> [Exercise details]:
Look over the entries that follow and work out how many lines contain "TestPAPIInv". State the number only.

(Collected data)
· · · ·

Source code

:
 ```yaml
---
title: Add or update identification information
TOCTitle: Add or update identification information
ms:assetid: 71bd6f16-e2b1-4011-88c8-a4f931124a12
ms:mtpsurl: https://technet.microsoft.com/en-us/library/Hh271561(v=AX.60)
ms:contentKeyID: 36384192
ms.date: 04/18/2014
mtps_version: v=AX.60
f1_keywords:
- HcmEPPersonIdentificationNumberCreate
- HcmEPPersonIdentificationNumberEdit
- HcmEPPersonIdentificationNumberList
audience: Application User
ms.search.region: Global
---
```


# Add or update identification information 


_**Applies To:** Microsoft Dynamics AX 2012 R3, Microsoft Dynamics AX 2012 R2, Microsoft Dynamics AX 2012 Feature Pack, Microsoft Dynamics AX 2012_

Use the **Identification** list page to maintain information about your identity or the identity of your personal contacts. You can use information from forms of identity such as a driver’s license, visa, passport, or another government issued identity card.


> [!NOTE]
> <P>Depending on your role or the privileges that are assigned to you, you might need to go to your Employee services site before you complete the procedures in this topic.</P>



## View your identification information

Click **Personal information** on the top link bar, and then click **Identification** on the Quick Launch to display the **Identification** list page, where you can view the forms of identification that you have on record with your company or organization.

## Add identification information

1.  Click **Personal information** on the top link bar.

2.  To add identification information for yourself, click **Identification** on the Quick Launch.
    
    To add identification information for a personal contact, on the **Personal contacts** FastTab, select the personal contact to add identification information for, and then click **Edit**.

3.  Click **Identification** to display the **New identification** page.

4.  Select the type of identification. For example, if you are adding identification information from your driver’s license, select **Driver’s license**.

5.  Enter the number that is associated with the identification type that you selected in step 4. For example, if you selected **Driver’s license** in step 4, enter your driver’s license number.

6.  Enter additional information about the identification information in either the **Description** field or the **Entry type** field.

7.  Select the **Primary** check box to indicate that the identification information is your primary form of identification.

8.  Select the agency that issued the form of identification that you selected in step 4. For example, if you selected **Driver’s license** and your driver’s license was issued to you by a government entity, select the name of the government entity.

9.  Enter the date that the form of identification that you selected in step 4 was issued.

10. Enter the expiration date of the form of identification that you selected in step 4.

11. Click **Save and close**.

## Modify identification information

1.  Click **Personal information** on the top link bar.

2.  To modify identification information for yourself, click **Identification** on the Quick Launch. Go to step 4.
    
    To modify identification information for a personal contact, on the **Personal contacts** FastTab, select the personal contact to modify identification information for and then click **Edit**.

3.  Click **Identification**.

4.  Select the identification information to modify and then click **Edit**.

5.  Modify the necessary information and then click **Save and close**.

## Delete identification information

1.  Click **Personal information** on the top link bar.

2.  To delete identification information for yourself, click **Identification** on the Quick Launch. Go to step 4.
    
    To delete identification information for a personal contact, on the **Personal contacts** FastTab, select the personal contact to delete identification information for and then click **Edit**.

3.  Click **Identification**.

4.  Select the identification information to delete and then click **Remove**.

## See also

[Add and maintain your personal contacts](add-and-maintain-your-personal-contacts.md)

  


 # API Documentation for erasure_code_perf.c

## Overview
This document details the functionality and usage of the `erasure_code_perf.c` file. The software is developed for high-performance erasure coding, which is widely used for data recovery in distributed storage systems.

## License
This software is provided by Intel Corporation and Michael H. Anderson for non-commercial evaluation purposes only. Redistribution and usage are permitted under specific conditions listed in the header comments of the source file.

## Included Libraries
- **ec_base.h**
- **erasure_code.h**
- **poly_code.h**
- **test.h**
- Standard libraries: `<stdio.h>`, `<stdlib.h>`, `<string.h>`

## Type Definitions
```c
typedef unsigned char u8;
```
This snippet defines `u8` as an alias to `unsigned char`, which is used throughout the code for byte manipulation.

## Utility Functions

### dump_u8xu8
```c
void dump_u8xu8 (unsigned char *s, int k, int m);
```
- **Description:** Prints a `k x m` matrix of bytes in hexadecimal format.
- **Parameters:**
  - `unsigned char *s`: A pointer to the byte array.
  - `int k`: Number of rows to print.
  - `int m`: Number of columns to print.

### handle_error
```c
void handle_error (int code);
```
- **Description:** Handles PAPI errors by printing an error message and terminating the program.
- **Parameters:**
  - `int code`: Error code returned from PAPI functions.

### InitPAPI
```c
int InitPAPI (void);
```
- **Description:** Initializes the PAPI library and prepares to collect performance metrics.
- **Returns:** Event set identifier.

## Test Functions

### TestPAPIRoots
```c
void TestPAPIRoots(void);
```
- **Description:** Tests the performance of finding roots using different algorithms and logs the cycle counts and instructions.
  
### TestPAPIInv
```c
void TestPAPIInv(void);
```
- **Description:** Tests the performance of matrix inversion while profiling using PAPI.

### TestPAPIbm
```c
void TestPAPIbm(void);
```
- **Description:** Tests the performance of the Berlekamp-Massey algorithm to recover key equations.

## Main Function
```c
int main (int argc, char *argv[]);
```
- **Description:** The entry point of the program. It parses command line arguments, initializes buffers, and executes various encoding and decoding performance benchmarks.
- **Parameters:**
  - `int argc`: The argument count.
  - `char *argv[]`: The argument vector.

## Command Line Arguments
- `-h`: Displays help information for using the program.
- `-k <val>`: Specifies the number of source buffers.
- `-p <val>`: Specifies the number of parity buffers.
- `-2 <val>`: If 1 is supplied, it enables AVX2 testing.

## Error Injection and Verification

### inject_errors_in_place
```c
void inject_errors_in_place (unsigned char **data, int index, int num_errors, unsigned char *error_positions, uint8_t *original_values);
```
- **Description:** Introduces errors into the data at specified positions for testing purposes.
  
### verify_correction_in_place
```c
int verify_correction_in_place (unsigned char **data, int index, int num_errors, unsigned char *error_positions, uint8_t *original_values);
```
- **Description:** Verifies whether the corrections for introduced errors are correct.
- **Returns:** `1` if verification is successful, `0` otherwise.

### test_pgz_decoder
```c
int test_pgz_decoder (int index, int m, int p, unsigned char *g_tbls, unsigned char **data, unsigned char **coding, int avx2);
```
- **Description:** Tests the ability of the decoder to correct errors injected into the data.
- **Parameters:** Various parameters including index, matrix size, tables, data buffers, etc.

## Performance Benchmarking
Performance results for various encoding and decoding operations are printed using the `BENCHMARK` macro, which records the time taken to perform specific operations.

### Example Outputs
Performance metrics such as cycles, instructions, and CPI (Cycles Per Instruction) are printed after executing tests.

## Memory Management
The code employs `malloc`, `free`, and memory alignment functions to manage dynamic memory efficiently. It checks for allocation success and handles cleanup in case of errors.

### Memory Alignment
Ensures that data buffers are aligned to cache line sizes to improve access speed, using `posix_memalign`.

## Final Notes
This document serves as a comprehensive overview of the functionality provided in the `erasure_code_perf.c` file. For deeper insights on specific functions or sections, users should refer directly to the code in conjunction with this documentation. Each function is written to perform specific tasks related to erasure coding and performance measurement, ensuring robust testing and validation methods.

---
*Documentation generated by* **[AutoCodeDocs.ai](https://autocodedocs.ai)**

· · · ·

> [Answer below]:
2